F = [1.0000 0.0100 0.0001 0.0000;
0 0.9982 0.0267 0.0001;
0 0.0000 1.0016 0.0100;
0 -0.0045 0.3119 1.0016];
G = [0.0001;
0.0182;
0.0002;
0.0454];
H = [1 0 0 0;
0 0 1 0];
J = [0;
0];
x = 5000; %weighting factor for the cart position
y = 100; %weighting factor for the pendulum angle
Q = [x 0 0 0;
0 0 0 0;
0 0 y 0;
0 0 0 0];
R = 1;
K = dlqr(F,G,Q,R);
poles = eig (F-G*K)
In the command window, you should see
poles =
0.9156 + 0.0729i
0.9156 - 0.0729i
0.9535 + 0.0079i
0.9535 - 0.0079i
We want to place observer poles so that the observer dynamics are a lot faster than the system without the observer. Let's place the observer poles far left of above poles, say, at [-0.3 -0.31 -0.32 -0.33]. These poles can be changed later, if necessary. We will use the MATLAB function place to find the L matrix. Enter the following commands to an new m-file and run it.

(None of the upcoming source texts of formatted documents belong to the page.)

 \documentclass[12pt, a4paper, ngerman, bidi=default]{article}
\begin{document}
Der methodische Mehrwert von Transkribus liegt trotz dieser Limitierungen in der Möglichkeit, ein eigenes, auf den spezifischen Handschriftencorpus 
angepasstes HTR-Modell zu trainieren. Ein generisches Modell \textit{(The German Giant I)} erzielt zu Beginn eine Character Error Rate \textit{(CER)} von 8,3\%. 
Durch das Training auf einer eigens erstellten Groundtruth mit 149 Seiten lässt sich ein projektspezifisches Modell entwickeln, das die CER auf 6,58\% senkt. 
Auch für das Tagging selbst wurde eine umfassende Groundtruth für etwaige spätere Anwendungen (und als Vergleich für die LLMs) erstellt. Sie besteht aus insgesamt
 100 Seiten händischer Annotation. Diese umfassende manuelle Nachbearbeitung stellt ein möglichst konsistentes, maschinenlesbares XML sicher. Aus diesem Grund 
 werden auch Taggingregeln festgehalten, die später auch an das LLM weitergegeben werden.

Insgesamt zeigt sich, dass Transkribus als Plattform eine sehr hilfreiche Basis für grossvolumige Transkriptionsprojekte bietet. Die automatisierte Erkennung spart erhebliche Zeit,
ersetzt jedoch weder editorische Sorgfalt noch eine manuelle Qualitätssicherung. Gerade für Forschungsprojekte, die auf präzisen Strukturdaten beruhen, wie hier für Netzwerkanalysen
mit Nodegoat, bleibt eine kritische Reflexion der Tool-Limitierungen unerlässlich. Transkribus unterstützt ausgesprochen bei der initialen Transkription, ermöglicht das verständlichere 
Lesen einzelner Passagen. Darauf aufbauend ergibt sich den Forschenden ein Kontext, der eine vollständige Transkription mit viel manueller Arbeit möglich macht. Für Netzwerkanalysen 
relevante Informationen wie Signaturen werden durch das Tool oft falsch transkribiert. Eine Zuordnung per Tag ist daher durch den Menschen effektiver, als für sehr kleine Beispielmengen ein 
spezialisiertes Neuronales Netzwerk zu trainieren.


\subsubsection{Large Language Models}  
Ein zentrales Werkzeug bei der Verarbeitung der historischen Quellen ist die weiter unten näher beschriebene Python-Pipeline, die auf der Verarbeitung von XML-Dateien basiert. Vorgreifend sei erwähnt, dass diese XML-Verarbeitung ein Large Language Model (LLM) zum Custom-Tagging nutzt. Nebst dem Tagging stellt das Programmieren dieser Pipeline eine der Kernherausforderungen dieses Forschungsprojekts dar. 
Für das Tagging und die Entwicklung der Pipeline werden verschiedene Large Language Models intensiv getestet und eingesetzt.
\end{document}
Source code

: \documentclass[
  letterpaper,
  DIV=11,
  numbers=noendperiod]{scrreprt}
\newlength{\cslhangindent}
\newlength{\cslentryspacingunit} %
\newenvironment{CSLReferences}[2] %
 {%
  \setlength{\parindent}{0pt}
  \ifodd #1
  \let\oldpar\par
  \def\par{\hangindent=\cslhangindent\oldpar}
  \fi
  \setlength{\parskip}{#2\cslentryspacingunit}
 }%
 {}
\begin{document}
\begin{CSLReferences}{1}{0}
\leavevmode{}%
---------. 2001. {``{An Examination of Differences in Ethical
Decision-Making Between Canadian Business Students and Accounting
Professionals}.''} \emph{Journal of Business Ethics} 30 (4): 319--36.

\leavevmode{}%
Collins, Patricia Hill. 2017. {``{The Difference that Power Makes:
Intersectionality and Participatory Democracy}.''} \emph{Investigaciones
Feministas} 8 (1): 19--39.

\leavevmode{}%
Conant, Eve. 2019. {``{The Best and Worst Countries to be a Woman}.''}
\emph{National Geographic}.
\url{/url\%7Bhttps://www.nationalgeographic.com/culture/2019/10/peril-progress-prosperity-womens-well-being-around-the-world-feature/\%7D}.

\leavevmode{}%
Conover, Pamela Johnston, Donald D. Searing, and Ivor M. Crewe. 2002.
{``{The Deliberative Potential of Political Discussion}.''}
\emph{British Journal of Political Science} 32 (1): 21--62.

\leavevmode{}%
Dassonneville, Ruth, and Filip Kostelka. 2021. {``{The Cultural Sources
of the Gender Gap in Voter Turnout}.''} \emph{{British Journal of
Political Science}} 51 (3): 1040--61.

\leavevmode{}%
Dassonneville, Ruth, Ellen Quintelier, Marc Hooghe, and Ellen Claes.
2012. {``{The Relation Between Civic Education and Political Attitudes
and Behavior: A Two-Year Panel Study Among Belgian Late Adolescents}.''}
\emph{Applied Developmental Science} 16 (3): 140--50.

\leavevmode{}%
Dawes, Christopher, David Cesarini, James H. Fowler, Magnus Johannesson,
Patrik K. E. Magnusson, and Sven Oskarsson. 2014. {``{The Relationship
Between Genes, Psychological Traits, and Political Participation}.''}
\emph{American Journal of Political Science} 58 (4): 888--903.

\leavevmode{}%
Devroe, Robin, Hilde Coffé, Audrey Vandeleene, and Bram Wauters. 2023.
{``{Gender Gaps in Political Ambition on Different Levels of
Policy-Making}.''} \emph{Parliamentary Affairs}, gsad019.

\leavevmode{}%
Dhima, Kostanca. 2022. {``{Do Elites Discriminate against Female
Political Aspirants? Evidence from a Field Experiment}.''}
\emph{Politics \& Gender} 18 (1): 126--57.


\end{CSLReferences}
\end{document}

F = [1.0000 0.0100 0.0001 0.0000;
0 0.9982 0.0267 0.0001;
0 0.0000 1.0016 0.0100;
0 -0.0045 0.3119 1.0016];
H = [1 0 0 0;
0 0 1 0];
P = [-0.3 -0.31 -0.32 -0.33];
L = place (F',H',P)'
You should see the following L matrix in the command window.
L =
2.6310 -0.0105
172.8146 -1.3468
-0.0129 2.6304
-2.2954 173.2787
Now we will obtain the overall system response including the observer. Once again, create a new m-file and copy the following code.
T = 0:0.01:5;
U = 0.2*ones(size(T));
F = [1.0000 0.0100 0.0001 0.0000;
0 0.9982 0.0267 0.0001;
0 0.0000 1.0016 0.0100;
0 -0.0045 0.3119 1.0016];
G = [0.0001;
0.0182;
0.0002;
0.0454];
H = [1 0 0 0;
0 0 1 0];
J = [0;
0];
x = 5000; %weighting factor for the cart position
y = 100; %weighting factor for the pendulum angle
Q = [x 0 0 0;
0 0 0 0;
0 0 y 0;
0 0 0 0];
R = 1;
K = dlqr(F,G,Q,R)
Nbar = -61.55;
L = [2.6310 -0.0105;
172.8146 -1.3468;
-0.0129 2.6304;
-2.2954 173.2787];
Fce = [F-G*K G*K;
zeros(size(F)) (F-L*H)];
Gce = [G*Nbar;
zeros(size(G))];
Hce = [H zeros(size(H))];
Jce = [0;0];
Ts = 1/100;
sys_cl = ss(Fce,Gce,Hce,Jce,Ts);
[Y,T,X] = lsim(sys_cl,U);
stairs(T,Y)
legend('cart (x)','pendulum (phi)')
After running this m-file, you should get the following step response.
As you noticed, this response is identical to the as previous one since observer knows the plant exactly and has the same initial condition.